(Beginning of TASK INPUTS)
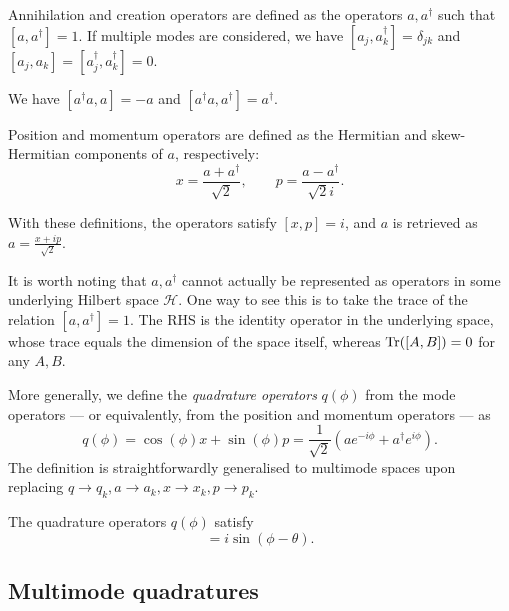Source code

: \documentclass[12pt]{report}
\newcommand{\calH}{{\mathcal{H}}}
\begin{document}
\begin{defn}
	Annihilation and creation operators are defined as the operators $a,a^\dagger$ such that $[a,a^\dagger]=1$.
	If multiple modes are considered, we have $[a_j,a_k^\dagger]=\delta_{jk}$ and $[a_j,a_k]=[a_j^\dagger,a_k^\dagger]=0$.
\end{defn}

\begin{prop}
	We have $[a^\dagger a, a] = -a$ and
	$[a^\dagger a, a^\dagger] = a^\dagger$.
\end{prop}

\begin{defn}
	Position and momentum operators are defined as the Hermitian and skew-Hermitian components of $a$, respectively:
	\begin{equation}
		x = \frac{a + a^\dagger}{\sqrt2},
		\qquad
		p = \frac{a - a^\dagger}{\sqrt2 i}.
	\end{equation}
\end{defn}
With these definitions, the operators satisfy $[x,p]=i$, and $a$ is retrieved as
$a = \frac{x + ip}{\sqrt2}$.

It is worth noting that $a,a^\dagger$ cannot actually be represented as operators in some underlying Hilbert space $\calH$. One way to see this is to take the trace of the relation $[a,a^\dagger]=1$.
The RHS is the identity operator in the underlying space, whose trace equals the dimension of the space itself, whereas $\Tr([A,B])=0$ for any $A,B$.

\begin{defn}
	More generally, we define the \emph{quadrature operators} $q(\phi)$ from the mode operators --- or equivalently, from the position and momentum operators --- as
	\begin{equation}
		q(\phi) = \cos(\phi) x + \sin(\phi) p
		= \frac{1}{\sqrt2}(a e^{-i\phi} + a^\dagger e^{i\phi}).
	\end{equation}
	The definition is straightforwardly generalised to multimode spaces upon replacing $q\to q_k, a\to a_k, x\to x_k,p\to p_k$.
\end{defn}

\begin{prop}
	The quadrature operators $q(\phi)$ satisfy
	\begin{equation}
		[q(\theta), q(\phi)] = i \sin(\phi-\theta).
	\end{equation}
\end{prop}

\subsection{Multimode quadratures}
\end{document}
(End of TASK INPUTS)
- **WORK TASK**: Search the data for the string "operators" and copy out every line where it is found.

- **TASK RESPONSE**:
	Annihilation and creation operators are defined as the operators $a,a^\dagger$ such that $[a,a^\dagger]=1$.
	Position and momentum operators are defined as the Hermitian and skew-Hermitian components of $a$, respectively:
With these definitions, the operators satisfy $[x,p]=i$, and $a$ is retrieved as
It is worth noting that $a,a^\dagger$ cannot actually be represented as operators in some underlying Hilbert space $\calH$. One way to see this is to take the trace of the relation $[a,a^\dagger]=1$.
	More generally, we define the \emph{quadrature operators} $q(\phi)$ from the mode operators --- or equivalently, from the position and momentum operators --- as
	The quadrature operators $q(\phi)$ satisfy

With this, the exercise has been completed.